Collected data
---

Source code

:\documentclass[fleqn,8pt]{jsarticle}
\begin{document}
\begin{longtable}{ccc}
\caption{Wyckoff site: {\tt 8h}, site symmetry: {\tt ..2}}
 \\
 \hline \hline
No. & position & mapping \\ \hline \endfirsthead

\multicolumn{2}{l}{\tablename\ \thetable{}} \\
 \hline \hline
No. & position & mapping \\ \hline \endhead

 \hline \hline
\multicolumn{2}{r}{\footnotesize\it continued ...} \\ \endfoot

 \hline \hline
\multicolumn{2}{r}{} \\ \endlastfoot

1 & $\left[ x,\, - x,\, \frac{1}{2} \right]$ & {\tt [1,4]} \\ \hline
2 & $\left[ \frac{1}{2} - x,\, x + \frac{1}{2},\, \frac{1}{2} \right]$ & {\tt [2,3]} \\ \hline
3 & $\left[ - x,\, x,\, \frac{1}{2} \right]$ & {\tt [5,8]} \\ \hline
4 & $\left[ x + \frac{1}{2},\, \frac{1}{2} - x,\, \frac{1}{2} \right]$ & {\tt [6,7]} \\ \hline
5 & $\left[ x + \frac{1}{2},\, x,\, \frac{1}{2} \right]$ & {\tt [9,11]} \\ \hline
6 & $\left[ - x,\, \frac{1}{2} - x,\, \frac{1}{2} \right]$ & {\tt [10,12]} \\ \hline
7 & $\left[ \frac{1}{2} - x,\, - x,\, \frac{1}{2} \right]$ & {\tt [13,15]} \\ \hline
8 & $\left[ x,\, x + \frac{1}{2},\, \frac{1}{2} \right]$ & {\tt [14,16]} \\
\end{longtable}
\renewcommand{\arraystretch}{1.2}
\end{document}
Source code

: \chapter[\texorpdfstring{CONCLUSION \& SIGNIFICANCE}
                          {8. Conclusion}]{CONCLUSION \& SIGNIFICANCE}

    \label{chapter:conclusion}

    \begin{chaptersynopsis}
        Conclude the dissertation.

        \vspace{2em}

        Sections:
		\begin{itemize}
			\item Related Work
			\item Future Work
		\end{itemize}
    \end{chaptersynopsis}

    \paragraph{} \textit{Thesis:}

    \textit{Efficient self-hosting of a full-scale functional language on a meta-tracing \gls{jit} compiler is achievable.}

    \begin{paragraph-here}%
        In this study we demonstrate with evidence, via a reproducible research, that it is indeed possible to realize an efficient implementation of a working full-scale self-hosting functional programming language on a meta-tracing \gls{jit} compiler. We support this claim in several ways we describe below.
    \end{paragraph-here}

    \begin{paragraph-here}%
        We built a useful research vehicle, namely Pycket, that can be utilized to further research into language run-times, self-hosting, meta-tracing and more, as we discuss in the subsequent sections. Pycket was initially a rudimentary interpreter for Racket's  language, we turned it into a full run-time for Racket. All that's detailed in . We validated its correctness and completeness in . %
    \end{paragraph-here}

---

=== TASK PROMPT ===
Whenever a line of the data above includes the word "position", copy that line.

=== RESPONSE AREA ===
No. & position & mapping \\ \hline \endfirsthead
No. & position & mapping \\ \hline \endhead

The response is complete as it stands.